**Dataset entries**
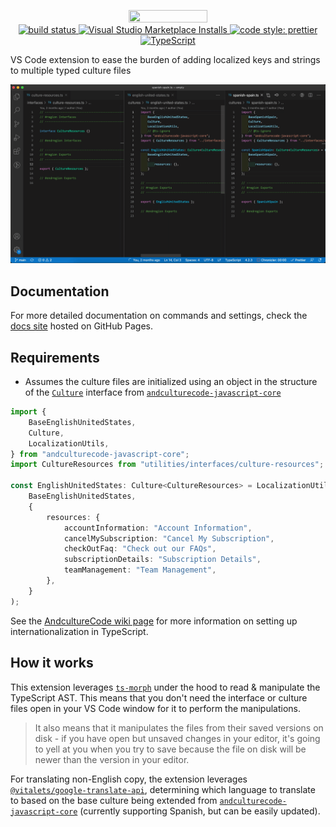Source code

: <p align="center">
    <img src="https://raw.githubusercontent.com/brandongregoryscott/kazoo/main/documentation/static/assets/banner.png" width="50%" height="50%"/>
    <br/>
    <a href="https://github.com/brandongregoryscott/kazoo/actions/workflows/build.yaml">
        <img alt="build status" src="https://github.com/brandongregoryscott/kazoo/actions/workflows/build.yaml/badge.svg"/>
    </a>
    <a href="https://marketplace.visualstudio.com/items?itemName=brandongregoryscott.kazoo">
        <img alt="Visual Studio Marketplace Installs" src="https://img.shields.io/visual-studio-marketplace/i/brandongregoryscott.kazoo.svg?style=flat-square"/>
    </a>
    <a href="https://github.com/prettier/prettier">
        <img alt="code style: prettier" src="https://img.shields.io/badge/code_style-prettier-ff69b4.svg?style=flat-square"/>
    </a>
    <a href="http://www.typescriptlang.org/">
        <img alt="TypeScript" src="https://img.shields.io/badge/%3C%2F%3E-TypeScript-%230074c1.svg"/>
    </a>
</p>

VS Code extension to ease the burden of adding localized keys and strings to multiple typed culture files

![Add key to interface and translation to culture files](documentation/static/assets/examples/add-key-and-translation.gif)

## Documentation

For more detailed documentation on commands and settings, check the [docs site](https://brandongregoryscott.github.io/kazoo) hosted on GitHub Pages.

## Requirements

-   Assumes the culture files are initialized using an object in the structure of the [`Culture`](https://github.com/AndcultureCode/AndcultureCode.JavaScript.Core/blob/main/src/interfaces/culture.ts) interface from [`andculturecode-javascript-core`](https://github.com/AndcultureCode/AndcultureCode.JavaScript.Core)

```ts
import {
    BaseEnglishUnitedStates,
    Culture,
    LocalizationUtils,
} from "andculturecode-javascript-core";
import CultureResources from "utilities/interfaces/culture-resources";

const EnglishUnitedStates: Culture<CultureResources> = LocalizationUtils.cultureFactory(
    BaseEnglishUnitedStates,
    {
        resources: {
            accountInformation: "Account Information",
            cancelMySubscription: "Cancel My Subscription",
            checkOutFaq: "Check out our FAQs",
            subscriptionDetails: "Subscription Details",
            teamManagement: "Team Management",
        },
    }
);
```

See the [AndcultureCode wiki page](<https://github.com/AndcultureCode/AndcultureCode.JavaScript.Core/wiki/Internationalization-(i18n)>) for more information on setting up internationalization in TypeScript.

## How it works

This extension leverages [`ts-morph`](https://github.com/dsherret/ts-morph) under the hood to read & manipulate the TypeScript AST. This means that you don't need the interface or culture files open in your VS Code window for it to perform the manipulations.

> It also means that it manipulates the files from their saved versions on disk - if you have open but unsaved changes in your editor, it's going to yell at you when you try to save because the file on disk will be newer than the version in your editor.

For translating non-English copy, the extension leverages [`@vitalets/google-translate-api`](https://github.com/vitalets/google-translate-api), determining which language to translate to based on the base culture being extended from [`andculturecode-javascript-core`](https://github.com/AndcultureCode/AndcultureCode.JavaScript.Core) (currently supporting Spanish, but can be easily updated).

**Problem requirements**
Wherever a line of the data holds "LocalizationUtils", copy that line.

**Result for this exercise**
    LocalizationUtils,
const EnglishUnitedStates: Culture<CultureResources> = LocalizationUtils.cultureFactory(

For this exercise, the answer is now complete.